**EXERCISE DETAILS**
Look through the entries below for the line that contains "Greedy tuy nhanh", then set down that line and each one after it exactly, through the last.
*** SOURCE MATERIAL ***
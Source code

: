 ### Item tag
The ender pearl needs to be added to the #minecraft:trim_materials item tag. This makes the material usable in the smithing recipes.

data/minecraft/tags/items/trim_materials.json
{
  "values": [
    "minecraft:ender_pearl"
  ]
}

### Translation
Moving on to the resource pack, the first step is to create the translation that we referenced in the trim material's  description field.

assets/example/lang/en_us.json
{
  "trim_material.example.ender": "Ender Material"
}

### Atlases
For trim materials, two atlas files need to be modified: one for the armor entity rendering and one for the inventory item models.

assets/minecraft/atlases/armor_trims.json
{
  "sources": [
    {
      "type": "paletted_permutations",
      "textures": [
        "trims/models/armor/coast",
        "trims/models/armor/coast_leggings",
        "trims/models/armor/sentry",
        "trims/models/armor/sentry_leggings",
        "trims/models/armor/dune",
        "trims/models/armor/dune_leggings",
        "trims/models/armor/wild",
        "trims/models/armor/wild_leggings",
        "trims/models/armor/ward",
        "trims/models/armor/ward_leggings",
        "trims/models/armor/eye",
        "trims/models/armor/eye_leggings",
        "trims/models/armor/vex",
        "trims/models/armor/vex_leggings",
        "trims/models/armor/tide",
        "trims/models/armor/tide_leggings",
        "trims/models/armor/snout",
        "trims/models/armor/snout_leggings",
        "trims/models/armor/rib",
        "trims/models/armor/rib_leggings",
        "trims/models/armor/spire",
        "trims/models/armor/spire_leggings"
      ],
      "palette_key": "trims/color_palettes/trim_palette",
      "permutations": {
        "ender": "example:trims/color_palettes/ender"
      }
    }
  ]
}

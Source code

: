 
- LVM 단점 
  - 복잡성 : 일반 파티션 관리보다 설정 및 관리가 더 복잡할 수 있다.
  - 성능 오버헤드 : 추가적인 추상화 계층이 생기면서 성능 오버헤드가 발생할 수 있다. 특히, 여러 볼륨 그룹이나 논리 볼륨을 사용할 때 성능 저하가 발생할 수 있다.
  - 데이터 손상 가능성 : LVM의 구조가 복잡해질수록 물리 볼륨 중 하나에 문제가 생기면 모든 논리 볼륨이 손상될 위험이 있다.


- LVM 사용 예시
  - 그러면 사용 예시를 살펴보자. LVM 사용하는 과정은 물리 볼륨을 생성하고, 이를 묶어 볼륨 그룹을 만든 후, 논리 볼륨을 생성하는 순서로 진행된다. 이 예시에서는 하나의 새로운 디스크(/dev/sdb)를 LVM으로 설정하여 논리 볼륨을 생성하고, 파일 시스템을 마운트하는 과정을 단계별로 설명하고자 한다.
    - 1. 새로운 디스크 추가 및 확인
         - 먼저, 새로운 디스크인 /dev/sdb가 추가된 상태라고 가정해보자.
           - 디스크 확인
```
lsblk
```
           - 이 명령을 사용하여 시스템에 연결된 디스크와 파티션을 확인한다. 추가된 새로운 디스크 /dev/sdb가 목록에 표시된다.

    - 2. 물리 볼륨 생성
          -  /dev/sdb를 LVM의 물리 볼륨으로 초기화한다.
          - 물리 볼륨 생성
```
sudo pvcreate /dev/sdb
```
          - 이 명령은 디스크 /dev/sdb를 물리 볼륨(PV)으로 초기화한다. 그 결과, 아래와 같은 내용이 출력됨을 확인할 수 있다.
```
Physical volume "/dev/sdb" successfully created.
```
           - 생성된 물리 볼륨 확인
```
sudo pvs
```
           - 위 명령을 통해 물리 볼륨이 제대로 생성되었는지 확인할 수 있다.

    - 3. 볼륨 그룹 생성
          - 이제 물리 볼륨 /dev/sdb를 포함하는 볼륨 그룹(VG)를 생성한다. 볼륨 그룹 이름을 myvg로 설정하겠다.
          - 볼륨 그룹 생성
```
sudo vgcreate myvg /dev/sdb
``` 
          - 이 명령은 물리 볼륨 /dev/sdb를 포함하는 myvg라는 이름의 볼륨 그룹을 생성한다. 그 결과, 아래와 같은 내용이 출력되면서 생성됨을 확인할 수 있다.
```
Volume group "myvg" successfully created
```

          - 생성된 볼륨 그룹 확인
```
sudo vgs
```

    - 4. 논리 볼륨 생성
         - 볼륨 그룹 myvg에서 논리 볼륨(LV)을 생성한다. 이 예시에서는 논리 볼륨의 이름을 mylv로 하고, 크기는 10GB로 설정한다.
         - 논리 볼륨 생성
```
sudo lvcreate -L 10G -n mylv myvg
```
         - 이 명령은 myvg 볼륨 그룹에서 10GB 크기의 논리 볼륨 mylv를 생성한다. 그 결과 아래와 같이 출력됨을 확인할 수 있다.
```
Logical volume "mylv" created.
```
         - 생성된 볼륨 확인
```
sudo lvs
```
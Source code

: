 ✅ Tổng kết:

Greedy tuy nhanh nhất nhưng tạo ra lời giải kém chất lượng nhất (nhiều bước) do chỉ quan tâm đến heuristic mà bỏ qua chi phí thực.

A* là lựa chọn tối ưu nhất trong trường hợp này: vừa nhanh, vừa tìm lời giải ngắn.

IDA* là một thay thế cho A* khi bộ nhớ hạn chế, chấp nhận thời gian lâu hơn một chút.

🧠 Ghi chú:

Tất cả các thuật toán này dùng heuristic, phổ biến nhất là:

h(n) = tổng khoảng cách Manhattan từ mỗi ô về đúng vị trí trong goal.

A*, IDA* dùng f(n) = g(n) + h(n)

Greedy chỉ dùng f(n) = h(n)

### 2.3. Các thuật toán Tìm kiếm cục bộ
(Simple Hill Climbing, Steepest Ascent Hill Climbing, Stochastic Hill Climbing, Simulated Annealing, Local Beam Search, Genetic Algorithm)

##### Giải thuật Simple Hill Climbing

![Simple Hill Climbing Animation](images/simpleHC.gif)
*** End of SOURCE MATERIAL ***
**RESPONSE**
Greedy tuy nhanh nhất nhưng tạo ra lời giải kém chất lượng nhất (nhiều bước) do chỉ quan tâm đến heuristic mà bỏ qua chi phí thực.

A* là lựa chọn tối ưu nhất trong trường hợp này: vừa nhanh, vừa tìm lời giải ngắn.

IDA* là một thay thế cho A* khi bộ nhớ hạn chế, chấp nhận thời gian lâu hơn một chút.

🧠 Ghi chú:

Tất cả các thuật toán này dùng heuristic, phổ biến nhất là:

h(n) = tổng khoảng cách Manhattan từ mỗi ô về đúng vị trí trong goal.

A*, IDA* dùng f(n) = g(n) + h(n)

Greedy chỉ dùng f(n) = h(n)

### 2.3. Các thuật toán Tìm kiếm cục bộ
(Simple Hill Climbing, Steepest Ascent Hill Climbing, Stochastic Hill Climbing, Simulated Annealing, Local Beam Search, Genetic Algorithm)

##### Giải thuật Simple Hill Climbing

![Simple Hill Climbing Animation](images/simpleHC.gif)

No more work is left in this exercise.